Here, even though the tax callout depends on billing’s result, you can structure the logic such that:
1. The first Continuation callout fetches billing data.
2. Once billing data is available, a second Continuation callout is made using the required input.
3. The final response is returned once both callouts complete.
This can be achieved using chained Continuation callouts, where the second call is triggered within the callback method of the first.
🔗 Reference: Salesforce Developer Guide – Asynchronous Callouts Using Continuations
❌ A. An HTTP REST callout for the billing callout and a Continuation for the tax callout
This option fails because billing is the first call, and if it takes longer than 10 seconds, a synchronous HTTP callout will time out. So this won't work even before reaching the second call.
❌ C. An HTTP REST callout for both the billing callout and the tax callout
This is completely invalid. Standard synchronous Apex callouts only support up to 10 seconds, and both endpoints can take up to 2 minutes. The callouts will timeout and fail.

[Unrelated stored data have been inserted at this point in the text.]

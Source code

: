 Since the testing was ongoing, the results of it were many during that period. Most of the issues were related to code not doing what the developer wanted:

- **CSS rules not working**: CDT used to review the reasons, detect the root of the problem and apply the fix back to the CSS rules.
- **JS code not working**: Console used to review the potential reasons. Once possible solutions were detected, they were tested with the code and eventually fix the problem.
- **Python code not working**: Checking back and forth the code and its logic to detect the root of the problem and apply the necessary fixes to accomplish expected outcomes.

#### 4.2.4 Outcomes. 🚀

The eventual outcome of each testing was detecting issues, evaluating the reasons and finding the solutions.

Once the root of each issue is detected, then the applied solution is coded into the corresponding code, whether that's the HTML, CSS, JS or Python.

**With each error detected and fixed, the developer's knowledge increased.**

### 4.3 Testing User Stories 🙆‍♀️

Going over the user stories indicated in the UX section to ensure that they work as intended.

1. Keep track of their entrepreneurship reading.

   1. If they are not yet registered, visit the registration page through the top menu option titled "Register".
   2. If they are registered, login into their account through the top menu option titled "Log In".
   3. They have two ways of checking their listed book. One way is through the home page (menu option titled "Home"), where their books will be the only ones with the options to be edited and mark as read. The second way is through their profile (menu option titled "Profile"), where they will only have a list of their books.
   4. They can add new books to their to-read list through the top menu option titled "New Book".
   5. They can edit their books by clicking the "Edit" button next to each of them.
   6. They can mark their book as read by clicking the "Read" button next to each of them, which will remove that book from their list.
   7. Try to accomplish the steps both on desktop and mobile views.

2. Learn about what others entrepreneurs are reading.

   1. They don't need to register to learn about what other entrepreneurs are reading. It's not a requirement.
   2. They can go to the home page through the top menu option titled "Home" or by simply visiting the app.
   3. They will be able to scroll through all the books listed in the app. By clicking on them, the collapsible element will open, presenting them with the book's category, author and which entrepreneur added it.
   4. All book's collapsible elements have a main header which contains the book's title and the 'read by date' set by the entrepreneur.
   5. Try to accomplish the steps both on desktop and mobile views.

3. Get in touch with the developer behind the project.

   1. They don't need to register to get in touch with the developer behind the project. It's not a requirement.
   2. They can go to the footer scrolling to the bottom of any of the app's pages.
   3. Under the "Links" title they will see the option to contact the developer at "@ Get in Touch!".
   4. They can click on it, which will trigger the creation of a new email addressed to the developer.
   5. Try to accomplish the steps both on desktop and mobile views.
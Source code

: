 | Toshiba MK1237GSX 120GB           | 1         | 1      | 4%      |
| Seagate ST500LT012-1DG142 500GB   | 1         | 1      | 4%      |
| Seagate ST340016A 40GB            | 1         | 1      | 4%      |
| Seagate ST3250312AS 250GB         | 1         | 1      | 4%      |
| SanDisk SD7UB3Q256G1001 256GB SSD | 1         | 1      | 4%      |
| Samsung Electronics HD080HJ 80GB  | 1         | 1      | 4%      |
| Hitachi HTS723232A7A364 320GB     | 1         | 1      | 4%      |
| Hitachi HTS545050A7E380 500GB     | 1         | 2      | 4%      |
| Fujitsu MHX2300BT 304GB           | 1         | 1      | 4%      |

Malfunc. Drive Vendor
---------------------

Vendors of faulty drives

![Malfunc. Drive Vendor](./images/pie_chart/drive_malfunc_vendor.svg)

❌ D. A Continuation for the billing callout and an HTTP REST callout for the tax callout
Even though the billing callout is made using Continuation, the second call (tax) is still synchronous and may timeout due to the long processing time. This hybrid strategy is not reliable for long-running endpoints.
✅ Final Verdict:
B. A Continuation for both the billing callout and the tax callout is the correct and most efficient approach. It adheres to the governor limits, handles long-running callouts gracefully, and fits the dependency pattern between the two REST endpoints.